Peru aims to double copper production to 2 million tpy within five years, energy and mining minister Juan Valdivia told MB. This goal is made feasible by projects such as Xstrata Copper`s Las Bambas and Anglo American`s Michiquillay copper-gold-silver project in Cajamarca, he told MB on the sidelines of the opening of Milpo`s Cerro Lindo copper, lead and zinc mine in Ica. "Within five years it is very possible that we can double copper production," he said.

Peru produced 1.05 million fine tonnes of copper in 2006, a 3.9-percent increase compared with the 1.01 million fine tonnes produced in 2005.

The country`s president Alan Garcia had earlier said there was no reason Peru should not be as big a copper producer as its southern neighbour Chile, and said development of the mining industry is essential for the Andean country.

"Twenty percent of the world`s mineral resources are in Peru but only 10 percent of the country has been explored. Chile has fewer mineral resources than Peru and no polymetallic resources yet it produces 5 million tpy of copper," Garcia said. Chile produced 5.6 million tonnes of fine copper in 2006.

"We can develop many more mines. We could open 200 or 300 more mines in Peru due to world growth projections. We could replace Chile. What are we afraid of?" Garcia said. Garcia added that Peru now has to move towards making refined and semi-finished products to maximise the value it obtains from its mineral resources.

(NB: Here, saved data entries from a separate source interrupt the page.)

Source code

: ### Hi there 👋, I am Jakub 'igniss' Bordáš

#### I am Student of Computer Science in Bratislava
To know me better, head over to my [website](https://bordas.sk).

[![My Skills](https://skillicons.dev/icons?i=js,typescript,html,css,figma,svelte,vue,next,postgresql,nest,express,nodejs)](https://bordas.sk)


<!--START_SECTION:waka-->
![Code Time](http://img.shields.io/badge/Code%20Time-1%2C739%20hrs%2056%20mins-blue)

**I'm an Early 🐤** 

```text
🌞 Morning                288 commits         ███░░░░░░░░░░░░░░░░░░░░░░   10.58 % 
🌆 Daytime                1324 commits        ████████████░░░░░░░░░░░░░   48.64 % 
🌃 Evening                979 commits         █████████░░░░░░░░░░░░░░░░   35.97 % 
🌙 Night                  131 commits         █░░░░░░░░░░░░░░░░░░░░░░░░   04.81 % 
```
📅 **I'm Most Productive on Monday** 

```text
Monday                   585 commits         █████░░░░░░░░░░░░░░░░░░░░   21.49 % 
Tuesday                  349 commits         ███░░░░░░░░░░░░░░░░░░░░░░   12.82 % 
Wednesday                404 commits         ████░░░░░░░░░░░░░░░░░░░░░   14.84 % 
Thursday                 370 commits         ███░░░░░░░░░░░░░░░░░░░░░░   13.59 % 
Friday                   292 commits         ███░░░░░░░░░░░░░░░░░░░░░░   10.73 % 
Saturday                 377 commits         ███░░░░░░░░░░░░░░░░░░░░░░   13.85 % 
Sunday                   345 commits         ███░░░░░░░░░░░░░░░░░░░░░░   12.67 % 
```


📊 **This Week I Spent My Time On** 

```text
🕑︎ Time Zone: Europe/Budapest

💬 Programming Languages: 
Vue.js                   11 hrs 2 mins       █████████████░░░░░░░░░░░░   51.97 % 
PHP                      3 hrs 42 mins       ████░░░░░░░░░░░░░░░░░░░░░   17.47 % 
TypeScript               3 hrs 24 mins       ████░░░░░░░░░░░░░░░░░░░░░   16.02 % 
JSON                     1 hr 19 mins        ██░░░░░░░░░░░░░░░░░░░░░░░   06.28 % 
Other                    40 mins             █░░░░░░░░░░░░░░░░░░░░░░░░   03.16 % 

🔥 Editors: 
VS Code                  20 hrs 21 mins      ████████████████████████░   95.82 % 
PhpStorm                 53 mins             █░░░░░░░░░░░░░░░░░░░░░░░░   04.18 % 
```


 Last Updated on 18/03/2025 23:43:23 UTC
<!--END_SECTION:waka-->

"This will be expensive but it will generate three to five time the number of jobs that mining generates. We have to pass to this important second stage," he said.
Valdivia said the government will maintain political and economic conditions to attract foreign investment in the mining sector, including continuing to address the social problems that have hindered some mining projects in recent years.

"We will maintain legal stability in the country so that there are guarantees for investors, and we will continue to work towards social responsibility to re-establish a better relationship between companies, the state and the communities," he said.

"Social issues are the main challenge the mining sector faces. We have overcome the financial and technical problems, now we have to work to establish good relations," he added.

"Sooner or later Peru will develop through mining, but only when it does not represent a conflict with other sectors of the country," said Garcia.
Although only 10 percent of the country has been explored, the government is not going to fund basic geological exploration, he added.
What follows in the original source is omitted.